Çoğu insan sabah uyandığında gözlerini ovuşturur, telefonunu kontrol eder, ellerini yıkar, kahvaltı yapar ve tuvalete gider . İnsanın günlük hayatında yaptığı tipik bir davranış daha vardır. Aynada kendisini kontrol etmek. Birçok insan aynada kendi yansımasını izlerken saçlarını tarar, sakalını tıraş eder, makyaj yapar, uygun kıyafet seçimleri yapar. Aynanın buradaki görevi sadece kendi yansımamızı göstermesi değildir; bunun yanında kendimizi özelleştirerek olmak istediğimize dair eşsiz bir imajı da gösterir. Ancak, aynalar günümüzde boy, kilo, vücut şekilleri gibi özelliklerimizi değiştirmekte sınırlı kalır. Bu yüzden sanal dünyada bireyi temsil eden bir çeşit sanal aynalar yani kişilleştirilmiş avatarlar rol oynar.

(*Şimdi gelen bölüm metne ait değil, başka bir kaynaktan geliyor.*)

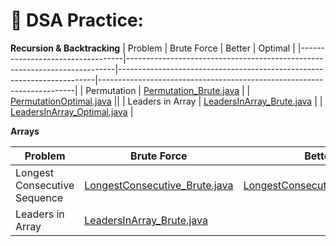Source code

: # 🧠 DSA Practice: 
**Recursion & Backtracking**
| Problem                          | Brute Force                                                              | Better                                                                 | Optimal                                                                |
|----------------------------------|---------------------------------------------------------------------------|------------------------------------------------------------------------|------------------------------------------------------------------------|
| Permutation     | [Permutation_Brute.java](https://github.com/HarshadTile/DSA-Practice/blob/main/src/RecursionAndBacktacking/Permutation_Brute.java) |  | [PermutationOptimal.java](https://github.com/HarshadTile/DSA-Practice/blob/main/src/RecursionAndBacktacking/Permutation_Optimal.java) ||
| Leaders in Array    | [LeadersInArray_Brute.java](https://github.com/HarshadTile/DSA-Practice/blob/main/src/Arrays/LeadersInArray_Brute.java) |  | [LeadersInArray_Optimal.java](https://github.com/HarshadTile/DSA-Practice/blob/main/src/Arrays/LeadersInArray_Optimal.java) |


**Arrays**

| Problem                          | Brute Force                                                              | Better                                                                 | Optimal                                                                |
|----------------------------------|---------------------------------------------------------------------------|------------------------------------------------------------------------|------------------------------------------------------------------------|
| Longest Consecutive Sequence     | [LongestConsecutive_Brute.java](https://github.com/HarshadTile/DSA-Practice/blob/main/src/Arrays/LongestConsucative_Brute.java) | [LongestConsecutive_Better.java](https://github.com/HarshadTile/DSA-Practice/blob/main/src/Arrays/LongestConsucative_Better.java) | [LongestConsecutive_Optimal.java](https://github.com/HarshadTile/DSA-Practice/blob/main/src/Arrays/LongestConsucative_Optimal.java) ||
| Leaders in Array    | [LeadersInArray_Brute.java](https://github.com/HarshadTile/DSA-Practice/blob/main/src/Arrays/LeadersInArray_Brute.java) |  | [LeadersInArray_Optimal.java](https://github.com/HarshadTile/DSA-Practice/blob/main/src/Arrays/LeadersInArray_Optimal.java) |

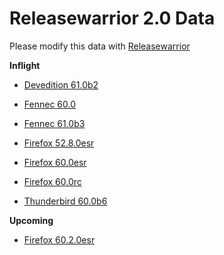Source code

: 

Releasewarrior 2.0 Data
=======================

Please modify this data with [Releasewarrior](https://github.com/mozilla-releng/releasewarrior-2.0)

**Inflight**

* [Devedition 61.0b2](/inflight/devedition/devedition-devedition-61.0b2.md)

* [Fennec 60.0](/inflight/fennec/fennec-release-60.0.md)

* [Fennec 61.0b3](/inflight/fennec/fennec-beta-61.0b3.md)

* [Firefox 52.8.0esr](/inflight/firefox/firefox-esr-52.8.0esr.md)

* [Firefox 60.0esr](/inflight/firefox/firefox-esr-60.0esr.md)

* [Firefox 60.0rc](/inflight/firefox/firefox-release-rc-60.0rc.md)

* [Thunderbird 60.0b6](/inflight/thunderbird/thunderbird-beta-60.0b6.md)

**Upcoming**

* [Firefox 60.2.0esr](/upcoming/firefox/firefox-esr-60.2.0esr.md)

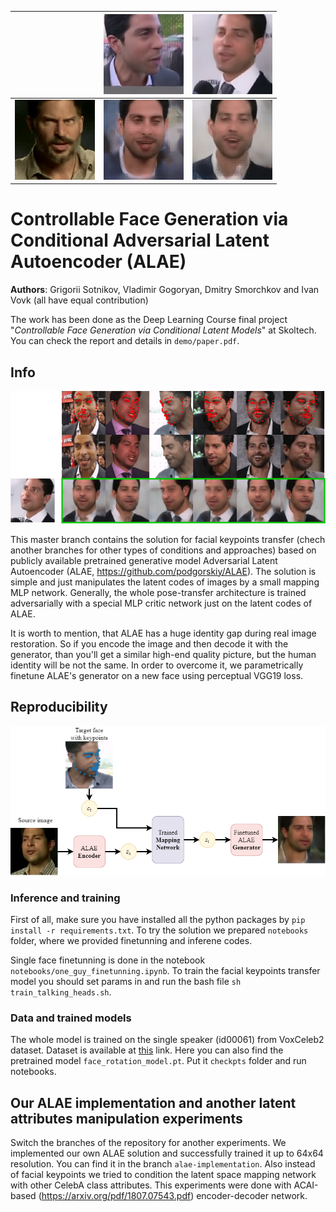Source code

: <center>

|   |![alt-text-2](demo/source_0.png "source")|![alt-text-4](demo/source_1.png "source")|
|:-:|:-:|:-:|
|![alt-text-1](demo/target.gif "target")|![alt-text-3](demo/result_0.gif "result")|![alt-text-5](demo/result_1.gif "result")|

</center>

# Controllable Face Generation via Conditional Adversarial Latent Autoencoder (ALAE)

**Authors**: Grigorii Sotnikov, Vladimir Gogoryan, Dmitry Smorchkov and Ivan Vovk (all have equal contribution)

The work has been done as the Deep Learning Course final project "*Controllable Face Generation via Conditional Latent Models*" at Skoltech. You can check the report and details in `demo/paper.pdf`.

## Info

<center>

![alt-text-6](demo/talking-heads-transfer.png "talking-heads-transfer")

</center>

This master branch contains the solution for facial keypoints transfer (chech another branches for other types of conditions and approaches) based on publicly available pretrained generative model Adversarial Latent Autoencoder (ALAE, https://github.com/podgorskiy/ALAE). The solution is simple and just manipulates the latent codes of images by a small mapping MLP network. Generally, the whole pose-transfer architecture is trained adversarially with a special MLP critic network just on the latent codes of ALAE.

It is worth to mention, that ALAE has a huge identity gap during real image restoration. So if you encode the image and then decode it with the generator, than you'll get a similar high-end quality picture, but the human identity will be not the same. In order to overcome it, we parametrically finetune ALAE's generator on a new face using perceptual VGG19 loss.

## Reproducibility

<center>

![alt-text-7](demo/talking-heads.png "talking-heads-inference")

</center>

### Inference and training

First of all, make sure you have installed all the python packages by `pip install -r requirements.txt`. To try the solution we prepared `notebooks` folder, where we provided finetunning and inferene codes.

Single face finetunning is done in the notebook `notebooks/one_guy_finetunning.ipynb`. To train the facial keypoints transfer model you should set params in and run the bash file `sh train_talking_heads.sh`.

### Data and trained models

The whole model is trained on the single speaker (id00061) from VoxCeleb2 dataset. Dataset is available at [this](https://drive.google.com/drive/folders/1T26YUSpa1RqU9mhgQhJj9M5jA3nDfZoV?usp=sharing) link. Here you can also find the pretrained model `face_rotation_model.pt`. Put it `checkpts` folder and run notebooks.

## Our ALAE implementation and another latent attributes manipulation experiments

Switch the branches of the repository for another experiments. We implemented our own ALAE solution and successfully trained it up to 64x64 resolution. You can find it in the branch `alae-implementation`. Also instead of facial keypoints we tried to condition the latent space mapping network with other CelebA class attributes. This experiments were done with ACAI-based (https://arxiv.org/pdf/1807.07543.pdf) encoder-decoder network.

Avatarlar internet forumlarında bulunmasına rağmen daha çok popüler olarak video oyunlarında bulunur. Kullanıcılar, avatarlarının fiziksel görünümünü kontrol ederler ve kendilerini olabildiğince doğru şekilde temsil etmek isterler. Bir bakıma, insanlar pratik olarak her sabah avatar özelleştirme sürecinden geçer. Ne giyeceklerine, saçlarını nasıl şekillendireceklerine karar verirler. İlk bakışta oyun dünyasında avatar seçimleri puanlar, güç, skor gibi süreçlerle ilişkili gibi görünse de insanların avatar seçiminin davranışlara etkisine bakıldığında altında farklı psikolojik süreçlerin rol oynadığı görülür. Bu yazımızda bireyin aynalarla olan etkileşimini, avatarlarımızın günümüzde sanal dünyada nasıl bir ayna olarak rol aldığı ve avatarlarımızın davranışlarımızı nasıl etkilediğine bakacağız.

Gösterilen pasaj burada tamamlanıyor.